柴犬わっちは今日も町の青果店でお仕事。以前にヤギのメェ店長から頼まれた売り場のレイアウトを作成するため、事務室で机に向かっていた。
「ここにはオレンジを配置して…っと。」果物のレイアウトを考えるわっち。すると、ヤギのメェ店長が事務室に入ってきた。
「おお、わっち。仕事は順調かい?」そう言って店長の席に着き仕事を始めた。
「店長が居ると、めっちゃ仕事やりづらくなったな…。なんか監視されているみたいな気分…。

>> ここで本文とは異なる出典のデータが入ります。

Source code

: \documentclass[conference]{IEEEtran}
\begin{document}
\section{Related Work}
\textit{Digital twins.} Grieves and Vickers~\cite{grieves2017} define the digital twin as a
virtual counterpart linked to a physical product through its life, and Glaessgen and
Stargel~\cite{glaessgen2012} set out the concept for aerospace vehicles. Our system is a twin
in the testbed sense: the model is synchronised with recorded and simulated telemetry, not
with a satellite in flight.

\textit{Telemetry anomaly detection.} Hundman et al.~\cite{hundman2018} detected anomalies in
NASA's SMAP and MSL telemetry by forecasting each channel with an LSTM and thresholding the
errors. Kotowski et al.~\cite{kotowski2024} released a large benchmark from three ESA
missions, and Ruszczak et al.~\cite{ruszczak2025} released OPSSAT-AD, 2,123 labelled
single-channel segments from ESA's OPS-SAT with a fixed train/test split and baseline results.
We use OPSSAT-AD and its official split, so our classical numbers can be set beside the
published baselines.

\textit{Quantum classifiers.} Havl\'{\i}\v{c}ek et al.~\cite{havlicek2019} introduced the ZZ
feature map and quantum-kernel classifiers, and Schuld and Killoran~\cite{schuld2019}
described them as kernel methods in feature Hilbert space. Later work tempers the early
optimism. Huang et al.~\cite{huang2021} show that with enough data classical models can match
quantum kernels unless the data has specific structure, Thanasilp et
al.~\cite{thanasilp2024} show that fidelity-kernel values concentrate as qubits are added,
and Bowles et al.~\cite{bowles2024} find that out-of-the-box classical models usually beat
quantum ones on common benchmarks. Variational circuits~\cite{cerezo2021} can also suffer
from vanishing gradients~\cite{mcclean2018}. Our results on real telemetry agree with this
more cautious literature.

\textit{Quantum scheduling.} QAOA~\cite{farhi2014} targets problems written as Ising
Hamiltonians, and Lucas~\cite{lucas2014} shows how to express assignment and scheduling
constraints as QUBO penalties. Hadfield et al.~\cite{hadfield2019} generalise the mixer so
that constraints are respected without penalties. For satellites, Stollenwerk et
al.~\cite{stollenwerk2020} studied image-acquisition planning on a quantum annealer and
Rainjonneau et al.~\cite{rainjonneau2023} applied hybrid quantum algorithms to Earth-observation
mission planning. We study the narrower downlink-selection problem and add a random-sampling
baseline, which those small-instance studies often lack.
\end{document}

」そう心の中でつぶやくわっち。
「おう!わっち!何してんだ?」とライオンのゴウ先輩も隣に座ってきた。
「ゴウ先輩…。れ、レイアウトを作成してて…。」と返すわっち。
「レイアウトか!あ~この前の店長の宿題な!やるじゃん!俺、今から発注すっから。隣のパソコン借りるぜ。」と言ってゴウ先輩はわっちの隣で仕事をし始めた。
「隣に誰かいると、落ち着かない…。急に集中できなくなっちゃうんだよな…。」と思うわっち。
「ん?どうしたわっち。進んでないぞ?気にせずやっていいんだからな」メェ店長は気を遣って話しかけてきた。
「あ…はい。あ!そうだ…ボク他にもやらなきゃいけない事あったんですよ…!」とわっち。
「そうなのか?」メェ店長とゴウ先輩は不思議そうな表情でわっちを見た。
仕事を終え青果店をを後にするわっち。とりあえずレイアウト作成は一旦後にすることにした。「みんないると全然作業に集中できないな。なんか見られているような感じで落ち着いて作業できなくなっちゃうんだよな。」
そう呟きながら、いつも寄り道する空き家の庭に向かった。
庭へ到着し辺りを見回すわっち。ベンチに腰かけて居眠りをしている大きな体躯の姿を捉えた。
「ドン先生!」と大きな体躯を揺らすわっち。
「ん?おお!わっちじゃないか。おはよう。」この町でカウンセラーをしているクマのドン先生が目を擦りながらお目覚めのようだ。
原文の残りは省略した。